As a freshman in 1979-80, Sheehey sat and watched Tony Bruin, Leo Rautins and others. As a sophomore, he sat and watched them again.
"I had the best seat in the house for two seasons," Sheehey said.
But only two. He departed for St. Bonaventure after his sophomore season, scoring more than 800 points during the two seasons with the Bonnies. Does Sheehey wonder what would have happened to his career if he had not have been buried on the Syracuse bench?
He doesn't have time.
Mike Sheehey is an important man in American sports television. He works as the senior vice-president for content for NBC Sports and Comcast, a man who helps to negotiate contracts and secure programming. He also intently follows his son, who brings an edge to the court that has helped change the dynamic of Crean's program. Ask him.

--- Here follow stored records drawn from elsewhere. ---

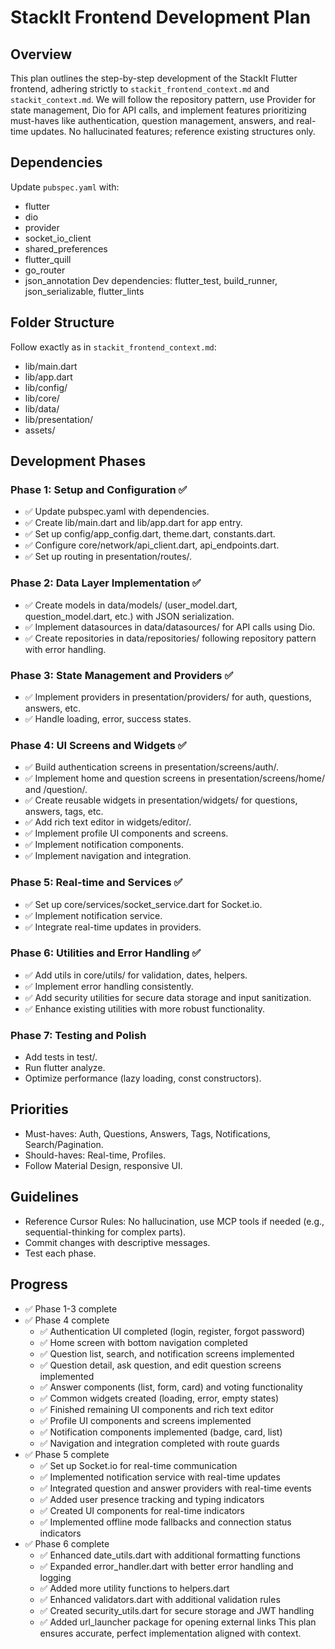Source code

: # StackIt Frontend Development Plan

## Overview
This plan outlines the step-by-step development of the StackIt Flutter frontend, adhering strictly to `stackit_frontend_context.md` and `stackit_context.md`. We will follow the repository pattern, use Provider for state management, Dio for API calls, and implement features prioritizing must-haves like authentication, question management, answers, and real-time updates. No hallucinated features; reference existing structures only.

## Dependencies
Update `pubspec.yaml` with:
- flutter
- dio
- provider
- socket_io_client
- shared_preferences
- flutter_quill
- go_router
- json_annotation
Dev dependencies: flutter_test, build_runner, json_serializable, flutter_lints

## Folder Structure
Follow exactly as in `stackit_frontend_context.md`:
- lib/main.dart
- lib/app.dart
- lib/config/
- lib/core/
- lib/data/
- lib/presentation/
- assets/

## Development Phases

### Phase 1: Setup and Configuration ✅
- ✅ Update pubspec.yaml with dependencies.
- ✅ Create lib/main.dart and lib/app.dart for app entry.
- ✅ Set up config/app_config.dart, theme.dart, constants.dart.
- ✅ Configure core/network/api_client.dart, api_endpoints.dart.
- ✅ Set up routing in presentation/routes/.

### Phase 2: Data Layer Implementation ✅
- ✅ Create models in data/models/ (user_model.dart, question_model.dart, etc.) with JSON serialization.
- ✅ Implement datasources in data/datasources/ for API calls using Dio.
- ✅ Create repositories in data/repositories/ following repository pattern with error handling.

### Phase 3: State Management and Providers ✅
- ✅ Implement providers in presentation/providers/ for auth, questions, answers, etc.
- ✅ Handle loading, error, success states.

### Phase 4: UI Screens and Widgets ✅
- ✅ Build authentication screens in presentation/screens/auth/.
- ✅ Implement home and question screens in presentation/screens/home/ and /question/.
- ✅ Create reusable widgets in presentation/widgets/ for questions, answers, tags, etc.
- ✅ Add rich text editor in widgets/editor/.
- ✅ Implement profile UI components and screens.
- ✅ Implement notification components.
- ✅ Implement navigation and integration.

### Phase 5: Real-time and Services ✅
- ✅ Set up core/services/socket_service.dart for Socket.io.
- ✅ Implement notification service.
- ✅ Integrate real-time updates in providers.

### Phase 6: Utilities and Error Handling ✅
- ✅ Add utils in core/utils/ for validation, dates, helpers.
- ✅ Implement error handling consistently.
- ✅ Add security utilities for secure data storage and input sanitization.
- ✅ Enhance existing utilities with more robust functionality.

### Phase 7: Testing and Polish
- Add tests in test/.
- Run flutter analyze.
- Optimize performance (lazy loading, const constructors).

## Priorities
- Must-haves: Auth, Questions, Answers, Tags, Notifications, Search/Pagination.
- Should-haves: Real-time, Profiles.
- Follow Material Design, responsive UI.

## Guidelines
- Reference Cursor Rules: No hallucination, use MCP tools if needed (e.g., sequential-thinking for complex parts).
- Commit changes with descriptive messages.
- Test each phase.

## Progress
- ✅ Phase 1-3 complete
- ✅ Phase 4 complete
  - ✅ Authentication UI completed (login, register, forgot password)
  - ✅ Home screen with bottom navigation completed
  - ✅ Question list, search, and notification screens implemented
  - ✅ Question detail, ask question, and edit question screens implemented
  - ✅ Answer components (list, form, card) and voting functionality
  - ✅ Common widgets created (loading, error, empty states)
  - ✅ Finished remaining UI components and rich text editor
  - ✅ Profile UI components and screens implemented
  - ✅ Notification components implemented (badge, card, list)
  - ✅ Navigation and integration completed with route guards
- ✅ Phase 5 complete
  - ✅ Set up Socket.io for real-time communication
  - ✅ Implemented notification service with real-time updates
  - ✅ Integrated question and answer providers with real-time events
  - ✅ Added user presence tracking and typing indicators
  - ✅ Created UI components for real-time indicators
  - ✅ Implemented offline mode fallbacks and connection status indicators
- ✅ Phase 6 complete
  - ✅ Enhanced date_utils.dart with additional formatting functions
  - ✅ Expanded error_handler.dart with better error handling and logging
  - ✅ Added more utility functions to helpers.dart
  - ✅ Enhanced validators.dart with additional validation rules
  - ✅ Created security_utils.dart for secure storage and JWT handling
  - ✅ Added url_launcher package for opening external links
This plan ensures accurate, perfect implementation aligned with context.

"You've got to have a real chip on your shoulder," IU coach Tom Crean said. "There's nothing wrong with that.
"There is many a great player that have made many a great team that started out with that chip. The ones that lost it didn't stay great. The ones that built on it end up legendary, and it's no different in college. You've got to have that."
Sheehey has it, likely because his father had it. Fans at Purdue, Michigan State and Illinois will testify to Sheehey's competitiveness with a splash of venom. But bruises have always been part of the Sheehey way. It's competition. Sheehey grew up outside Palm Beach, Fla. His father said Will was always tall, lean and athletic, as talented on the soccer field as he was on the basketball court.
An excellent student, Sheehey was stirring interest from Stanford, Michigan, Virginia Tech and Northwestern.
He thought he could play at a higher level. So for his senior season, Sheehey transferred to The Sagemont School near Miami. There he could play with Fab Melo, a top recruit in the Class of 2010. Coaches who came to observe Melo would leave impressed by Sheehey.
That's not the way it worked out.
The guy who urged the Indiana coaching staff to pursue Sheehey was actually former South Carolina coach Darrin Horn, who had worked for Crean at Marquette. Horn visited the school to watch another Sagemont player. He told Crean and IU assistant Tim Buckley that Sheehey had the DNA of the type of player Crean prefers.
Crean and Buckley flew to Miami that week. Sheehey and his father visited Indiana for a football game. Suddenly, Stanford, Michigan, Virginia Tech and Northwestern were in big trouble.
"At the time, Indiana didn't have the juice that it has now," Mike Sheehey said. "It wasn't Duke or North Carolina. They had a lot of history but a lot of work to do.
"But getting the program back appealed to Will. When we went to that football game, we walked over to Assembly Hall and some of the basketball guys were playing. There were several hundred fans in the building, watching and taking pictures. Will realized how important basketball was to the culture at Indiana. He wanted to be a part of it."
Will Sheehey is a part of it – with his own designated role.